§ Problem description: What you return must be the lines of the data that hold the word "recorder".

-------- Input data

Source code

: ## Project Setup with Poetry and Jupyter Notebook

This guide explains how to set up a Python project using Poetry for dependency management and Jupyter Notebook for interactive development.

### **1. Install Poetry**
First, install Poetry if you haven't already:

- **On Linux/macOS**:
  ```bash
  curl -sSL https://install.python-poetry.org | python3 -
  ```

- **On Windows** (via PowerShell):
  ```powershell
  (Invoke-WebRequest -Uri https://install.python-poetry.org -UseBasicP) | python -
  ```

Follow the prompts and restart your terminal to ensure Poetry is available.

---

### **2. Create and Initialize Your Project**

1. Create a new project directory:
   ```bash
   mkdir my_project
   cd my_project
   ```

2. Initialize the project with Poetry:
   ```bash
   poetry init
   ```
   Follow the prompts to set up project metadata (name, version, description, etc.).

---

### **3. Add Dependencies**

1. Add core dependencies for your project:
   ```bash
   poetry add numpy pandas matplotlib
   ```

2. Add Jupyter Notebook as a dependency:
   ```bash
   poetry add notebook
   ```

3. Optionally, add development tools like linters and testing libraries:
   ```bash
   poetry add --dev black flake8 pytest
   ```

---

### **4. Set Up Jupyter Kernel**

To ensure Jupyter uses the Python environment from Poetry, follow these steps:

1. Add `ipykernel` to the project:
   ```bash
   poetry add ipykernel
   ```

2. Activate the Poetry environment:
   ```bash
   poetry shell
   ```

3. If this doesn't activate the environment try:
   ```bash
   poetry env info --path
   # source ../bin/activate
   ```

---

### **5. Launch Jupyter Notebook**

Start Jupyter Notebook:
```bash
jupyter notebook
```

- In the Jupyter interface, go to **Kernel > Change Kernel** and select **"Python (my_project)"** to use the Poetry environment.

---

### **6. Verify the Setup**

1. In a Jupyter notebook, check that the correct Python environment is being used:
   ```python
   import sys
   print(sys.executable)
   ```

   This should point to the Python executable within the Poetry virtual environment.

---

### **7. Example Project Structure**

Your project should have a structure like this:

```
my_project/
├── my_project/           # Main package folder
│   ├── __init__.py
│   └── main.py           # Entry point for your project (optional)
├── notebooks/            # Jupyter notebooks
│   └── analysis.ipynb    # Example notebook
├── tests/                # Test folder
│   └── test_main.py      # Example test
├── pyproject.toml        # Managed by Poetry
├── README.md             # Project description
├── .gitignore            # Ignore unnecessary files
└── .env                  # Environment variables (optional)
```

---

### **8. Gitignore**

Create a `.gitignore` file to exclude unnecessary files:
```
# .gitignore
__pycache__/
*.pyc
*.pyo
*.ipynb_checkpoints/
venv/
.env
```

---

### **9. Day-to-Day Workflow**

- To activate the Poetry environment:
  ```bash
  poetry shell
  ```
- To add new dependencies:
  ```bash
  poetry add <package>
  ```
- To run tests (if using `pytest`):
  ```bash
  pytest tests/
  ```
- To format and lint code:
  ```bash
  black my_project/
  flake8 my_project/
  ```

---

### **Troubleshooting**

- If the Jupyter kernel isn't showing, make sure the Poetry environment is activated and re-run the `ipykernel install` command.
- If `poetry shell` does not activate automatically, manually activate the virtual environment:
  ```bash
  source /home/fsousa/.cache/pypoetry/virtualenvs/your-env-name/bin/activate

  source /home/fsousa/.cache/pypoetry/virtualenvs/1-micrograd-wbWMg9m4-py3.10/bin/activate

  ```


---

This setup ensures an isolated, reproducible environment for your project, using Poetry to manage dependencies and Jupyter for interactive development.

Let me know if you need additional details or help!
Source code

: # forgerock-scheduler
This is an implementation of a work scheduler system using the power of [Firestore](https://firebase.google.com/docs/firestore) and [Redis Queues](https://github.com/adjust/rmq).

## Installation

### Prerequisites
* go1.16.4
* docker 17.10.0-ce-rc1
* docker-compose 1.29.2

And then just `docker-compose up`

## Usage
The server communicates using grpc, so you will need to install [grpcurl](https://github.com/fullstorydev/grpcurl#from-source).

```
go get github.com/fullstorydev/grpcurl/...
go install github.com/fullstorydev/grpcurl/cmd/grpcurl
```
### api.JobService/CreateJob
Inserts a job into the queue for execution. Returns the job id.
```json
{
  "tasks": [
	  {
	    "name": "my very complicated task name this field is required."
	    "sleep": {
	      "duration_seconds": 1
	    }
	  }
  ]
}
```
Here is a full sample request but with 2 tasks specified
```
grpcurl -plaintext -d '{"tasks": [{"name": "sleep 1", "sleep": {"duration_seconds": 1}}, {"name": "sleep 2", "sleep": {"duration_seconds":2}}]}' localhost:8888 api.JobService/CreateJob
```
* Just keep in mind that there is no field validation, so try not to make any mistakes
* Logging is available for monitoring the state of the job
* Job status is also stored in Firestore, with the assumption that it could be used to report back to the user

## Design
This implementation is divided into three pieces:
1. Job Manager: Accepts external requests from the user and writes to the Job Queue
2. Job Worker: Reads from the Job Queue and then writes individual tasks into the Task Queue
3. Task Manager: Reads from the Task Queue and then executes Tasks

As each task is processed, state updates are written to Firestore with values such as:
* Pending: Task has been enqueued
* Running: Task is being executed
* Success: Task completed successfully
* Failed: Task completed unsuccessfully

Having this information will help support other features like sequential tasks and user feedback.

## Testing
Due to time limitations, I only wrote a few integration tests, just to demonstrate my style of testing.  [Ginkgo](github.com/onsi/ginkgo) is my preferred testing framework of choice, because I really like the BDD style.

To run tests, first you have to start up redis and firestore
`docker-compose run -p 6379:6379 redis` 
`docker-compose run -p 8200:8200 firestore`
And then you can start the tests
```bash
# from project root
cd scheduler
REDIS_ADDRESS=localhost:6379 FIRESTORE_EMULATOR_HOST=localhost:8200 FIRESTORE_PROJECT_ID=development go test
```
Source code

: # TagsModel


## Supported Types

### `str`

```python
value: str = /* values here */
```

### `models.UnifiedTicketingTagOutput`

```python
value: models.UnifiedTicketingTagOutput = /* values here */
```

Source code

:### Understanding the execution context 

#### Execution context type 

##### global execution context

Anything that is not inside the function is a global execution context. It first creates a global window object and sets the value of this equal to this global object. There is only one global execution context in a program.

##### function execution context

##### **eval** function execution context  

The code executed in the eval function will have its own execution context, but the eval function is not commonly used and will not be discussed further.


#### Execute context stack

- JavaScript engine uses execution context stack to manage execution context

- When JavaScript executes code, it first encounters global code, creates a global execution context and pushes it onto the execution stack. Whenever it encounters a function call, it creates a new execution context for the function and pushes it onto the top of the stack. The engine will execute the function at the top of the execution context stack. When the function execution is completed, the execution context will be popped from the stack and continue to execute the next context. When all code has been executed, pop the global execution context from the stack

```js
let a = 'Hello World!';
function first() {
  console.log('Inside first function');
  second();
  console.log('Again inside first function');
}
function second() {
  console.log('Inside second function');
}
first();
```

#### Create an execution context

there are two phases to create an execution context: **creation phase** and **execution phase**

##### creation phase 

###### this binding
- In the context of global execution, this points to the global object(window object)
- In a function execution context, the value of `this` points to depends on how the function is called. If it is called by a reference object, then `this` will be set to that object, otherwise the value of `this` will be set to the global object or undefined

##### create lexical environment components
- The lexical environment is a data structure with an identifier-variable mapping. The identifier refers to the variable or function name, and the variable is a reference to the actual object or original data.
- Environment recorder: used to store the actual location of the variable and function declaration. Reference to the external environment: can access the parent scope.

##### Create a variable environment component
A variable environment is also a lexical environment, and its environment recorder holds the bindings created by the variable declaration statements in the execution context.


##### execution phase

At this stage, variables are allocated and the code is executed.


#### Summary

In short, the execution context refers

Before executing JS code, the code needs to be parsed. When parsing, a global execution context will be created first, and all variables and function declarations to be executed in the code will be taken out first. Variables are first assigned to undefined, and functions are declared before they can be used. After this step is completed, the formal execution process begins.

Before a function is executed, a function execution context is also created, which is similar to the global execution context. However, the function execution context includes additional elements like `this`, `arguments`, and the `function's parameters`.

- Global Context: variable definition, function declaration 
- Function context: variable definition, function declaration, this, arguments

----------------

§ Output:
- Environment recorder: used to store the actual location of the variable and function declaration. Reference to the external environment: can access the parent scope.
A variable environment is also a lexical environment, and its environment recorder holds the bindings created by the variable declaration statements in the execution context.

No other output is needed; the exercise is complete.